## Your assignment
Return, from the data that follows, each line that holds the word "noindent".

## Data extract
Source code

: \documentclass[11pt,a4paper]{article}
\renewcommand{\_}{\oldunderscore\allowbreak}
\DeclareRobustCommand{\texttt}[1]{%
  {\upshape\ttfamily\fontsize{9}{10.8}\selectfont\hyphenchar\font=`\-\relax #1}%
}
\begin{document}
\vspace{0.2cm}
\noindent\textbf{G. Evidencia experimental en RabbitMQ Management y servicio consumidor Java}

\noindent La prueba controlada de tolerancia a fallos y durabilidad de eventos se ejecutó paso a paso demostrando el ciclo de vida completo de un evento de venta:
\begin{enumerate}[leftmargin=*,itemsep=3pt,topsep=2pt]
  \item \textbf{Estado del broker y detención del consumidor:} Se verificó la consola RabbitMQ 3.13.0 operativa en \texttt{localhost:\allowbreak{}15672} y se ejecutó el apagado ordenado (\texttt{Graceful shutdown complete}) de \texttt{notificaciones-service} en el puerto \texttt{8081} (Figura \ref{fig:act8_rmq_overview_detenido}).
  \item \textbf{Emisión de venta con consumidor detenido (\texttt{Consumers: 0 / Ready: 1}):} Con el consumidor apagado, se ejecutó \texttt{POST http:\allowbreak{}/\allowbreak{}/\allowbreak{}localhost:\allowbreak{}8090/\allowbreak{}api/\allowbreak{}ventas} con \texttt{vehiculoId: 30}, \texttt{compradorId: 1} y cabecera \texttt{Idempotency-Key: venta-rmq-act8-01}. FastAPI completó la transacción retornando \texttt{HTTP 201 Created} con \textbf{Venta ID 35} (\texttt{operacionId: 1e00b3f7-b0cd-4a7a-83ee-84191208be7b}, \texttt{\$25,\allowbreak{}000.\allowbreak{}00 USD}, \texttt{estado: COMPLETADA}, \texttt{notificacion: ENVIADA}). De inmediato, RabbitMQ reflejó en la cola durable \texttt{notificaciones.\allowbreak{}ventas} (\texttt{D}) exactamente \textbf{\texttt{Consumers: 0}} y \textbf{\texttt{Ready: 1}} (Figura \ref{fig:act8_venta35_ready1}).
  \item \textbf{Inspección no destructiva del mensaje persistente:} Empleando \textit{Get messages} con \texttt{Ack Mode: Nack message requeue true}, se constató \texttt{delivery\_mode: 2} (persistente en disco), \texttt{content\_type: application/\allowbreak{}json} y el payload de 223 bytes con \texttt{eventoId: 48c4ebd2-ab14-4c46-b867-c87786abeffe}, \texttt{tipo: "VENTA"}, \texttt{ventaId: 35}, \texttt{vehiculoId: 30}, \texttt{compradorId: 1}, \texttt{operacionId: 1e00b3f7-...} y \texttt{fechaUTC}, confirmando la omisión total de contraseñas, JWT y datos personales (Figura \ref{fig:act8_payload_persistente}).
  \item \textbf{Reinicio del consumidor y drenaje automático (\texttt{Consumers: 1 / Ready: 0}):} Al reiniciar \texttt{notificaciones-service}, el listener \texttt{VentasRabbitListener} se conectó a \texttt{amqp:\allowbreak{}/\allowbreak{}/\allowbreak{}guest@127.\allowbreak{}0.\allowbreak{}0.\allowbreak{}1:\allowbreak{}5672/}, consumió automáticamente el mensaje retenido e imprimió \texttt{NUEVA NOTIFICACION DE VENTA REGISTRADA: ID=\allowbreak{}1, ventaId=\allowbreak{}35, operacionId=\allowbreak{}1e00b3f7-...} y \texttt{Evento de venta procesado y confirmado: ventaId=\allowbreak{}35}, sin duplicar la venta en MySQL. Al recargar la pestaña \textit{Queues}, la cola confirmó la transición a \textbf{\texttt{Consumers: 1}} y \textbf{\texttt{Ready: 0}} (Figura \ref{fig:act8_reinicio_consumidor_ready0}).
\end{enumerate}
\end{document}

## Task answer
\noindent\textbf{G. Evidencia experimental en RabbitMQ Management y servicio consumidor Java}
\noindent La prueba controlada de tolerancia a fallos y durabilidad de eventos se ejecutó paso a paso demostrando el ciclo de vida completo de un evento de venta:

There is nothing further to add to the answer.